What the exercise asks » Collect all lines below with the string "clients".

Document images with source code »
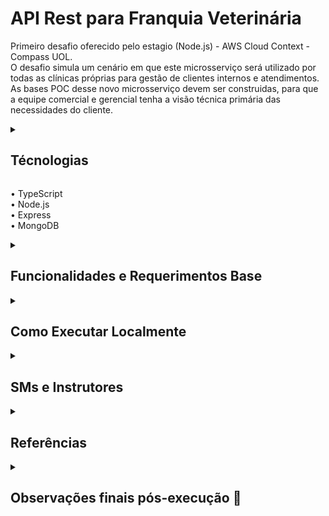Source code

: 
# API Rest para Franquia Veterinária

Primeiro desafio oferecido pelo estagio (Node.js) - AWS Cloud Context - Compass UOL.     
O desafio simula um cenário em que este microsserviço será utilizado por todas as clínicas próprias para gestão de clientes internos e atendimentos.
As bases POC desse novo microsserviço devem ser construidas,
para que a equipe comercial e gerencial tenha a visão técnica primária das necessidades do cliente.
<details>
<summary>

## Técnologias
</summary>
</details>

• TypeScript        
• Node.js        
• Express        
• MongoDB


<details>
<summary>

## Funcionalidades e Requerimentos Base
</summary>

✅ Retorna todos os clientes cadastrados        
✅ Cadastra clientes       
✅ Atualiza clientes     
✅ Deleta clientes   
✅ Cadastra um pet e o adiciona a um cliente   
✅ Atualiza um pet  
✅ Deleta um pet

        
## Requerimentos para a Avaliação

• Legibilidade        
• Repositório privado        
• Pequenos commits     
• Commits padrões     
• TypeScript    
• Express  
• Readme.md   
• Explicação de como executar localmente     
• Compartilhar o acesso do repositório com os instrutores para avaliação.

</details>

<details>
<summary>

## Como Executar Localmente
</summary>

Para executar o projeto localmente siga o passo a passo abaixo:

1 - Verifique se você possuí Node.js e git instalados em sua máquina. Caso não tenha, baixe a versão de node compativel com sua máquina clicando [aqui](https://nodejs.org/en/download). E a de git [aqui](https://git-scm.com/downloads). (Caso tenha que baixar git você terá que configura-lo para para ativar no terminal do VS Code)

2 - Copie o link fornecido no botão <>Code desse repositório. Vá até o terminal do Vs Code e use o comando **git init** para iniciar um repositório e em seguida use o comando **git clone <link obtido>**.

3 - Altere o diretório atual com o comando **cd <pasta do repositório>**

4 - Use o comando **npm install** para instalar todas as dependências necessárias.

5 - Agora renomeie o arquivo .env.example e adicione sua string de conexão fornecido pelo mongoDB junto da frente de MONGO_URL= 

6 - troque <password> pela senha de acesso ao seu banco de daos e entre "/?" insira o nome do banco.

7 - Use o comando **npm start** no terminal do VS Code para inicializar o programa

8 - Abra um aplicativo de suporte à documentação das requisições feitas por APIs como o Postman ou Insomnia.

9 - Crie as seguintes rotas:

• Rota responsável por mostrar tutores e seus pets:   
GET - http://localhost:3000/api/clients/tutors 

• Rota responsável por inserir tutores:     
POST - http://localhost:3000/api/clients/tutor      

• Rota responsável por atualizar tutores:           
PUT -  http://localhost:3000/api/clients/tutor/:id          

• Rota responsável por deletar tutores:         
DELETE  -  http://localhost:3000/api/clients/tutor/:id          

• Rota responsável por inserir um pet em um tutor:          
POST - http://localhost:3000/api/clients/pet/:tutorid           

• Rota responsável por atualizar um pet e consequentemente a lista de pets de seu tutor:            
PUT  - http://localhost:3000/api/clients/pet/:petid/tutor/:tutorid      

• Rota responsável por deletar um pet atrelado a um tutor:          
DELETE  -  http://localhost:3000/api/clients/pet/:petid/tutor/:tutorid      

10 - Para o uso efetivo insira os parâmetros da rota Post responsável por inserir o tutor primeiro de acordo com o exemplo:

<img width="" height="" src="https://github.com/MotahPedro/Compass-Desafio-1/assets/111978930/59515a85-f816-492d-a121-837e8ad11cb8">
</p>

11 - A rota GET não necessita de nenhum parâmetro. Para ela ter sucesso é necessário haver passado ao menos um tutor pela rota.

12 - As rotas PUT requerem a inserção dos parâmetros que devem ser mudados além é claro dos ids do tutor para a de atualizar tutor e ids do tutoe e pet para atualizar um pet. De forma similar ao POST, porém aqui elas irão sobrescrever as informações anteriores. Exemplo:

<img width="" height="" src="https://github.com/MotahPedro/Compass-Desafio-1/assets/111978930/fdec4b5b-9d88-4334-bf56-8627a3bd35f0">
</p>

13 - As rotas DELETE apenas irão requerir os ids de acordo com o que quer deletar. Id de tutor para deletar um tutor, e id de tutor e pet para deletar um pet. Exemplo:

<img width="" height="" src="https://github.com/MotahPedro/Compass-Desafio-1/assets/111978930/b5e5f871-468f-471e-b0e3-82cec27f7b24">
</p>

</details>

<details>
    <summary> 

## SMs e Instrutores

</summary> 

### Scrum Masters:

- [Alisson Morais](https://www.linkedin.com/in/alisson-morais-642870238/)

- [Yago Felipe Lopes](https://www.linkedin.com/in/yago-lopes-7b78a580/)

### Instrutores:

- [Rafael Menegon](https://www.linkedin.com/in/rafael-menegon/)

- [Jonatan Machado](https://www.linkedin.com/in/jonatan-machado/)

- 2 Instrutores não encontrados.

</details>

<details>
<summary>

## Referências
</summary>

 - [Mongoose Guide](https://mongoosejs.com/docs/guides.html)
 - [JavaScript Guide](https://developer.mozilla.org/pt-BR/docs/Web/JavaScript/Reference)
 - [TypeScript Guide](https://www.typescriptlang.org/docs/handbook/intro.html)
</details>

<details>
  <summary> 

  ## Observações finais pós-execução :bookmark_tabs:
  
  </summary>

| | Notas |
| ----- | ----- |
| SoftSkills | - |
| HardSkills | - |

Pontos de melhorias apresentados:
- [ ]
- [ ]
</details>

Answer area »
GET - http://localhost:3000/api/clients/tutors 
POST - http://localhost:3000/api/clients/tutor      
PUT -  http://localhost:3000/api/clients/tutor/:id          
DELETE  -  http://localhost:3000/api/clients/tutor/:id          
POST - http://localhost:3000/api/clients/pet/:tutorid           
PUT  - http://localhost:3000/api/clients/pet/:petid/tutor/:tutorid      
DELETE  -  http://localhost:3000/api/clients/pet/:petid/tutor/:tutorid      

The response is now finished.